08 July 2010

How much research should get published?

Kent Anderson of The Scholarly Kitchen looks at how good a filter peer-review is.

The reputation authors garner by being published in a scholarly journal is that he or she has fit through the tight filter on scholarly communications, where only the best of the best gets published.

But that reputation is no longer deserved.

He gives some data showing that papers rejected by one journal appear to get published in some other venue. In doing so, he seems to be taking a position that the amount of research being published is a Bad Thing™. This attitude comes through again:

It’s worth noting that even the advocates who state that the majority of studies should be published also state that filters are vital to making such information usable.

This reminds me all too much of the claim that research is being ruined by bad research, which I talked about here recently.

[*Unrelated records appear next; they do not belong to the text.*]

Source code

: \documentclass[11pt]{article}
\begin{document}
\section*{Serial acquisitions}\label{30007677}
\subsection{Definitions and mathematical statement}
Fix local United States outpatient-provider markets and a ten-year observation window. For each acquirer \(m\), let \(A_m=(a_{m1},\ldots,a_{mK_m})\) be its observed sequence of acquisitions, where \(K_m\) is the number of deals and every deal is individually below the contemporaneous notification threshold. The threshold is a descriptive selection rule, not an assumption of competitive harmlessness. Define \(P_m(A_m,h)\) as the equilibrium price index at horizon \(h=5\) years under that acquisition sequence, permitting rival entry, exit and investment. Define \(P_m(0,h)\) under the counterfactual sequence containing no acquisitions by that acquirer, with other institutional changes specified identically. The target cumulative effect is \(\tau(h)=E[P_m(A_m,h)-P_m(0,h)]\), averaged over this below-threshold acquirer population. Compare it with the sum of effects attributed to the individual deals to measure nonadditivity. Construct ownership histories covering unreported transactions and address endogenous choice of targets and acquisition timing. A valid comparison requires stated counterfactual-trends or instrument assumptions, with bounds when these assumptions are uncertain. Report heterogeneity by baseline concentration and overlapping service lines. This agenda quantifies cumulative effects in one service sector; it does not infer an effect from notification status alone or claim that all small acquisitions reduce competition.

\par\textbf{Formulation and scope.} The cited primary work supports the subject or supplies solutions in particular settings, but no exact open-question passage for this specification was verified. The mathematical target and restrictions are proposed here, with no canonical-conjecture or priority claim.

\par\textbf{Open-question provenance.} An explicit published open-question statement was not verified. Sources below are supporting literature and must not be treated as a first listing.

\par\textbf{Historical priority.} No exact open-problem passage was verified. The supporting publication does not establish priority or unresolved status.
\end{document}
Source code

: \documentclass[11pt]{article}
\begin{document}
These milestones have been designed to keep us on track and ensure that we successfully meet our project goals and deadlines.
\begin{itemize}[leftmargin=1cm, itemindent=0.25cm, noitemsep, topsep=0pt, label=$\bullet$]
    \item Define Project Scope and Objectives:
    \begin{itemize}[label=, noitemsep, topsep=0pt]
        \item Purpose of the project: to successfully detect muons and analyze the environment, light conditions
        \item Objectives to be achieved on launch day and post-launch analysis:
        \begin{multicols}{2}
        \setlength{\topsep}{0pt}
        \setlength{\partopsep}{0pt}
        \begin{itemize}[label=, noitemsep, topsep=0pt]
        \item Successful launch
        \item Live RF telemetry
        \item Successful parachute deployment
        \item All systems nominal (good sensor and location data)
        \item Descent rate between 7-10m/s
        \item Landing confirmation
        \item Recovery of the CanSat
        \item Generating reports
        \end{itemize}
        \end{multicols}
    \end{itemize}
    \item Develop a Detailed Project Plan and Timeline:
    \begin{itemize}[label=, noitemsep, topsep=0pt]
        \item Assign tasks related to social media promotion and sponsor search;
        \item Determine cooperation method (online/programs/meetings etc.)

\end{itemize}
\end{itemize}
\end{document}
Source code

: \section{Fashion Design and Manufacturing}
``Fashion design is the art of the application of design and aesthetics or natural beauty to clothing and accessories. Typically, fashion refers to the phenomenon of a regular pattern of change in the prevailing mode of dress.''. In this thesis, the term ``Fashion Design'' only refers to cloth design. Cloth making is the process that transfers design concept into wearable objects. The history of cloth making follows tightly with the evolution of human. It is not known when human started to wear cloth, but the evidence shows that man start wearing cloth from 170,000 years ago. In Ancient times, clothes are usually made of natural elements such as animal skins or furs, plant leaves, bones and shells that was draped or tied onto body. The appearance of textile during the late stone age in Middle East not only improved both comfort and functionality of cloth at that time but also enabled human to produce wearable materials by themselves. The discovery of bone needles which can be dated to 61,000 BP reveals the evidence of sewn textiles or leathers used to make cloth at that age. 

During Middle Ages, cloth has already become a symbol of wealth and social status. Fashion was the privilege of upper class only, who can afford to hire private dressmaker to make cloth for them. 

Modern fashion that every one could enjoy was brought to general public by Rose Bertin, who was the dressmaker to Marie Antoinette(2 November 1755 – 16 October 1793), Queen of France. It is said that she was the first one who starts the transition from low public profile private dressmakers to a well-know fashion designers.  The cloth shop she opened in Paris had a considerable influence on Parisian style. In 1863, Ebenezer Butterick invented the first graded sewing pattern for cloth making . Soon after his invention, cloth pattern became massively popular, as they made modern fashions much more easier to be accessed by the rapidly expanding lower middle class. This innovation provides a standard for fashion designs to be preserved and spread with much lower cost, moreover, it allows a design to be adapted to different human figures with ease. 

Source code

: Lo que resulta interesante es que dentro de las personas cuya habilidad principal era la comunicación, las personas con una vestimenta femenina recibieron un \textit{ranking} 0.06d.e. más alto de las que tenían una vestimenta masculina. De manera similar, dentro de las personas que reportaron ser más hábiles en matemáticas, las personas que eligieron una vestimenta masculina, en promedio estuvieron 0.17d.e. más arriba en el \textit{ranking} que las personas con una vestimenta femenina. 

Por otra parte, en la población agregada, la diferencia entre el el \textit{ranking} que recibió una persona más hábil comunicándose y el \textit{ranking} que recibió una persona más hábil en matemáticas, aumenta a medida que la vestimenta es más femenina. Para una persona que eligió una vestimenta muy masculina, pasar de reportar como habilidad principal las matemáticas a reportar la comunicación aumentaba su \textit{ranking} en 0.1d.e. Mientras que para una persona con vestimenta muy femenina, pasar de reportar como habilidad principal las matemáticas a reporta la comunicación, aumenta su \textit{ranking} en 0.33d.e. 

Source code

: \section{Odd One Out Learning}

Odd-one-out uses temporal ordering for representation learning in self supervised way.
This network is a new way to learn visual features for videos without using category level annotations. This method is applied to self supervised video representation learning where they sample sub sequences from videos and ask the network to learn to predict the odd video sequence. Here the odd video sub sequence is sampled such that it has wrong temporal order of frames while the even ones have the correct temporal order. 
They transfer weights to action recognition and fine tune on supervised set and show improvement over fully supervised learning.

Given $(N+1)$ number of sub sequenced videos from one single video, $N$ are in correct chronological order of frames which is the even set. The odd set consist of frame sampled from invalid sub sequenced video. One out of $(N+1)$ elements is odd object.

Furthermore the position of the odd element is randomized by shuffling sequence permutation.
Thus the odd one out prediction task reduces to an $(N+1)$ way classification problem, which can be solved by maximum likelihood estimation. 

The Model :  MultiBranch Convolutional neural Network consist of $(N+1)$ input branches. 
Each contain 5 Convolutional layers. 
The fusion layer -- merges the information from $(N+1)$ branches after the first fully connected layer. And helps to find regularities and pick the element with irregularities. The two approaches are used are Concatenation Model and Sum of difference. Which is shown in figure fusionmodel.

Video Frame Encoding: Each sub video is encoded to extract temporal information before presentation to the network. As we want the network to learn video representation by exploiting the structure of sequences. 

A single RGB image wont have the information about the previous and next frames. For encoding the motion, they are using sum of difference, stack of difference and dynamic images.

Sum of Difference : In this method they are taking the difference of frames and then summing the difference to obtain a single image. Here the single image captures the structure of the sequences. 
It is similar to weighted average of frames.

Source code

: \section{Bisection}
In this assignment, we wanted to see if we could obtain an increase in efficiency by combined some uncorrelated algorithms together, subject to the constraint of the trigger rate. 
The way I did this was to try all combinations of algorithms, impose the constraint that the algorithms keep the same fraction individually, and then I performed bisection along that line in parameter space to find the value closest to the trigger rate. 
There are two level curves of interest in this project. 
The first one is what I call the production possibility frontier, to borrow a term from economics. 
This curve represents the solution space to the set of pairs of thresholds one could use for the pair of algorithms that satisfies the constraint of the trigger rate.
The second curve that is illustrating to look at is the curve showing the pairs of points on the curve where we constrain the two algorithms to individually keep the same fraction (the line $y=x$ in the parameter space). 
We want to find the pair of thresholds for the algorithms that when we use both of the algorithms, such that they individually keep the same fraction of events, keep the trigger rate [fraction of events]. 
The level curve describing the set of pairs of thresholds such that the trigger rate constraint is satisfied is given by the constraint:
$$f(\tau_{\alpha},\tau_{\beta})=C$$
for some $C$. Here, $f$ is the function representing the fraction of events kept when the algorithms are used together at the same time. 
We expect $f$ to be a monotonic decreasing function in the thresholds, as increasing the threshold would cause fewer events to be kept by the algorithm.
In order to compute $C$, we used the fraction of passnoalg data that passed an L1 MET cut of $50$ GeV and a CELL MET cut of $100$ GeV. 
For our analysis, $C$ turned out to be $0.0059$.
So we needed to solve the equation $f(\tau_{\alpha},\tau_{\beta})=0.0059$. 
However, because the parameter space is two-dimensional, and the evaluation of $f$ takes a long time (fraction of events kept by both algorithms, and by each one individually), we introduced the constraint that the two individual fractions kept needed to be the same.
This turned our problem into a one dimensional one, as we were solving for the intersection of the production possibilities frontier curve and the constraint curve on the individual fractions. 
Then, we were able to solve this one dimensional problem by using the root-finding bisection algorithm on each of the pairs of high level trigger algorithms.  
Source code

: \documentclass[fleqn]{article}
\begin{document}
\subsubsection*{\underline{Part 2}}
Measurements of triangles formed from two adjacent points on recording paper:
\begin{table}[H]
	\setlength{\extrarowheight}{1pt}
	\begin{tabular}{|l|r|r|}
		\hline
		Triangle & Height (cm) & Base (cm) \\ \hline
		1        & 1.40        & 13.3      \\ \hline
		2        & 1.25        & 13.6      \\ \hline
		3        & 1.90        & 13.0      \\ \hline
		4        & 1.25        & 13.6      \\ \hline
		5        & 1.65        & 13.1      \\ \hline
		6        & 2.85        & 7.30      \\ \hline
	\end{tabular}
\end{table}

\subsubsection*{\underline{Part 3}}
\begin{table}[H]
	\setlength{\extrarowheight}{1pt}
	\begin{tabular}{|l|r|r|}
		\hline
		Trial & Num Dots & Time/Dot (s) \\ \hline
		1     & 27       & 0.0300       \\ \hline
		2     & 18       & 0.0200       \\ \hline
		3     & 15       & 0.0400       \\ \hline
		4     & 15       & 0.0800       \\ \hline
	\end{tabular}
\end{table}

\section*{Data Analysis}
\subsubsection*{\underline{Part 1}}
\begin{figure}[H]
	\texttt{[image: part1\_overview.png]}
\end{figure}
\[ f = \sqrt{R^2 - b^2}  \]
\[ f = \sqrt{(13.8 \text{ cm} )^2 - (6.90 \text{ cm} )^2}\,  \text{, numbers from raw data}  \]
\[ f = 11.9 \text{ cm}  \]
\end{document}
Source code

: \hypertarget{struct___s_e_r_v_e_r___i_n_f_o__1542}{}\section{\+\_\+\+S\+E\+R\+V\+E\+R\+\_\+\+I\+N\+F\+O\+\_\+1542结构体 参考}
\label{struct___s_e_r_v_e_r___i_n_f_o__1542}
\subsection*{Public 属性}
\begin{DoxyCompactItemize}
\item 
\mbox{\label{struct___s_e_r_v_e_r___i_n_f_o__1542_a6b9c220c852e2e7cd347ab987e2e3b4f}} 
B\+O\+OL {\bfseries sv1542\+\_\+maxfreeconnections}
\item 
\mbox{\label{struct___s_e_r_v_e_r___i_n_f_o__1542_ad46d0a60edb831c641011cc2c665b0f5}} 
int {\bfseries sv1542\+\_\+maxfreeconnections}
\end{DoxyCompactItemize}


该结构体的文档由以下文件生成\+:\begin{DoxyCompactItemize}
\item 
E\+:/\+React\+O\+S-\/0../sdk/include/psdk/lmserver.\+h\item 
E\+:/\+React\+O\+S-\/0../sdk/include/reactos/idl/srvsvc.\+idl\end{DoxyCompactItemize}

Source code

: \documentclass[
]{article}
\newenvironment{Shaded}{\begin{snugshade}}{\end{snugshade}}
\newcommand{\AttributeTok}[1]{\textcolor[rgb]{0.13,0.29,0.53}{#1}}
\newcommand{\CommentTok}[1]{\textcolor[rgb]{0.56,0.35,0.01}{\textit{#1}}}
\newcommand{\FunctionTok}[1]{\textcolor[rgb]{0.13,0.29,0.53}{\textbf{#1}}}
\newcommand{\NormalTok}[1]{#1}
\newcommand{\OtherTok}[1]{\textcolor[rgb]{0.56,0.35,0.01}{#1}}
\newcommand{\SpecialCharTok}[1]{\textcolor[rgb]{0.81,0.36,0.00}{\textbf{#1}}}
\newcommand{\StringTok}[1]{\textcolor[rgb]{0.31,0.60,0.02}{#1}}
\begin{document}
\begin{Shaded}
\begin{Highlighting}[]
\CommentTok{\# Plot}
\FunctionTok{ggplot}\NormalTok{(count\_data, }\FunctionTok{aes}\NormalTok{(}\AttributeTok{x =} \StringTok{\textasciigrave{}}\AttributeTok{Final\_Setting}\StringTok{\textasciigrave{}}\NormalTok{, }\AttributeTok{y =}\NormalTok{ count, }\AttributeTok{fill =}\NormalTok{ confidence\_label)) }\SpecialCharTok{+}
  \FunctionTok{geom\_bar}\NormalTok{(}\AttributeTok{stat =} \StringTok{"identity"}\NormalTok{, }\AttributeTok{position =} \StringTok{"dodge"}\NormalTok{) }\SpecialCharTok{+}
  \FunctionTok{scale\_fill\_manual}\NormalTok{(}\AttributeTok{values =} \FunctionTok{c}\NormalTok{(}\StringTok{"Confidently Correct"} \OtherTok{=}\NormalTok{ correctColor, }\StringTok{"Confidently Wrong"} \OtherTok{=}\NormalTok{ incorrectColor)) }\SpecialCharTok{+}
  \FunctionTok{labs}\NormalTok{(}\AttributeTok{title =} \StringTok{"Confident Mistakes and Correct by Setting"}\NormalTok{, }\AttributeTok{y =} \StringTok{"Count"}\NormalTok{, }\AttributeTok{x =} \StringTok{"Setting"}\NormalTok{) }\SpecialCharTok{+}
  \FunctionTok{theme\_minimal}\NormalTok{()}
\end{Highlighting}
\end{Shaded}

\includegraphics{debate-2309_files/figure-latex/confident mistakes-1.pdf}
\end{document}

I’m going to go out on a limb, and make what may be a radical proposition. I am going to suggest that:

Scientists are generally competent at their jobs.

If we admit that most scientists know how to do decent science, then it would seem to follow that most research should be published. I would argue that issues people have with the difficulty of keeping up with the literature is more likely to represent the professionalization of science that took place over the last century. Science was a growth industry, with more and more practitioners. The growth of the scientific-industrial complex has increased the amount of literature, not the loss of quality control, I would argue.

Any veterans out there want to chip in? Is it harder or easier to get published now than it used to be?